El 31 de diciembre de 2014, Delfina sumó las monedas que encontró en sus bolsillos, los billetes de su billetera y el saldo de su cuenta de ahorros. El total era 20.000 pesos. Con eso hizo la cena de Año Nuevo para ella y dos amigas. Llegar entera al final del año era motivo de celebración y una gran enseñanza. “Hay una fuerza ninja de adentro que me hace sacar el fua en el momento que es, cuando todo se pone como ¡Uy! ¡Uy! ¡Uy! ¡Uy! ¡Uy! ¡Uy! ¡Uy!, y eso me lleva a algo mejor”, dice al recorrer los recuerdos de su llegada a Colombia. Con su convicción y sus sueños empuñados como si fueran un azadón, Delfina ha labrado su camino hasta consolidarse en el panorama musical colombiano, una fuente inagotable de candela que cada vez que entona enciende todo lo que la rodea. Superestrella en potencia, equilibra rapeos filosos, baladas emotivas, dembows sensuales y traps enérgicos, atravesados por su escritura sensible y pujante que proyecta en quien la escucha esa fuerza ninja que nunca la ha dejado desfallecer. Más de la mitad de su vida la ha pasado haciendo música, pero apenas a sus 34 años está cogiendo impulso para lo que viene.
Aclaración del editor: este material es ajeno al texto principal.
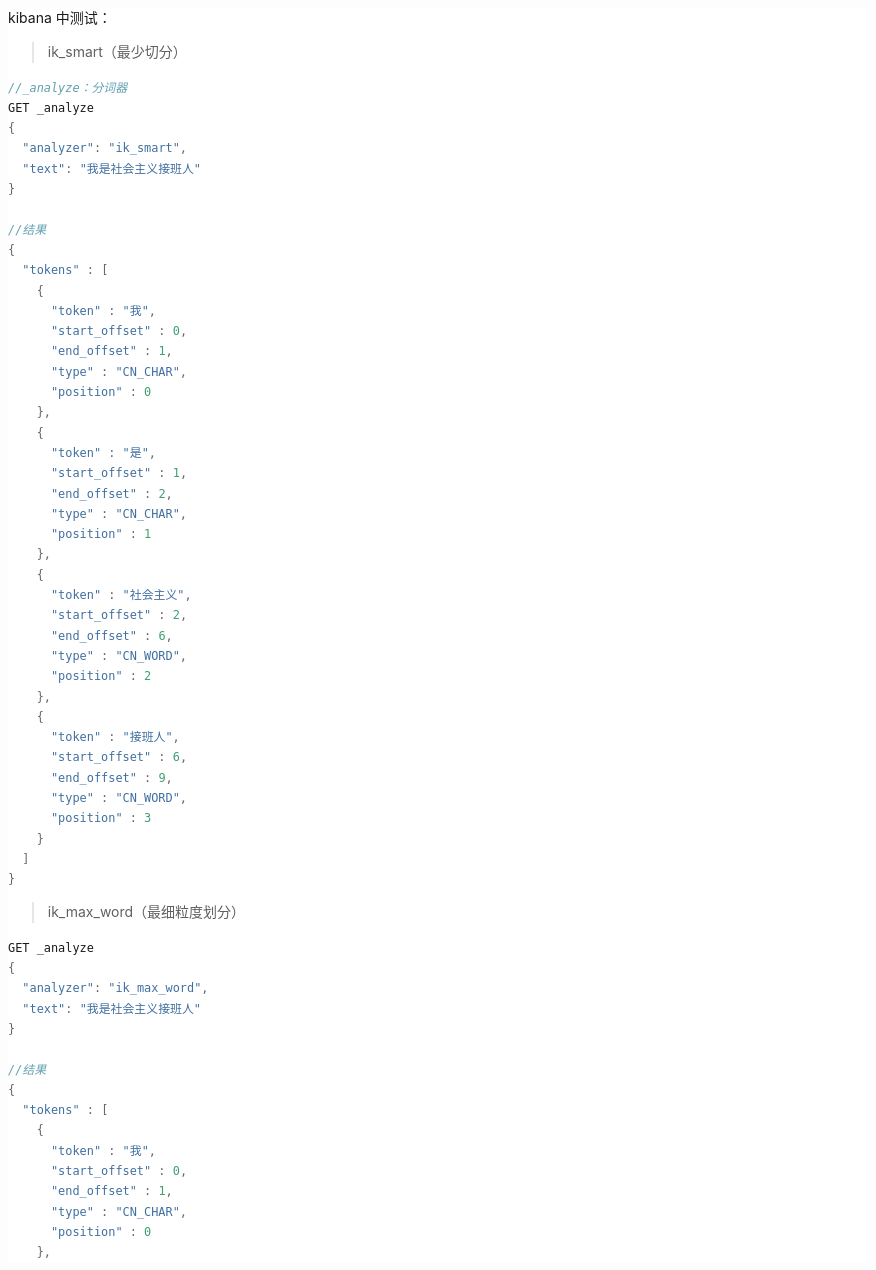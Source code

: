 kibana 中测试：

> ik\_smart（最少切分）

```java
//_analyze：分词器
GET _analyze
{
  "analyzer": "ik_smart",
  "text": "我是社会主义接班人"
}

//结果
{
  "tokens" : [
    {
      "token" : "我",
      "start_offset" : 0,
      "end_offset" : 1,
      "type" : "CN_CHAR",
      "position" : 0
    },
    {
      "token" : "是",
      "start_offset" : 1,
      "end_offset" : 2,
      "type" : "CN_CHAR",
      "position" : 1
    },
    {
      "token" : "社会主义",
      "start_offset" : 2,
      "end_offset" : 6,
      "type" : "CN_WORD",
      "position" : 2
    },
    {
      "token" : "接班人",
      "start_offset" : 6,
      "end_offset" : 9,
      "type" : "CN_WORD",
      "position" : 3
    }
  ]
}
```

> ik\_max\_word（最细粒度划分）

```java
GET _analyze
{
  "analyzer": "ik_max_word",
  "text": "我是社会主义接班人"
}

//结果
{
  "tokens" : [
    {
      "token" : "我",
      "start_offset" : 0,
      "end_offset" : 1,
      "type" : "CN_CHAR",
      "position" : 0
    },
```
El poeta chicagüense Gil Scott-Heron dijo que para conocerte solo debes mirar el rostro de los demás: ese es tu reflejo. El impacto de Delfina y su música no lo captan sus millones de reproducciones o en qué festivales toca, esto no se trata de la hoja de vida. Su magia se revela en la cara iluminada de emoción de una veinteañera que la reconoce en la calle y se acerca dando saltitos. “Tu música me ha salvado la vida muchas veces”, confiesa tras la foto de rigor y se va agradecida entre el ajetreo ruidoso de un sábado por la noche en el centro de Bogotá. Delfina se despide sonriente y se queda callada. Los dones de la vida no son para quedárselos sino para compartirlos, dijo también Scott-Heron, el padrino del hip hop.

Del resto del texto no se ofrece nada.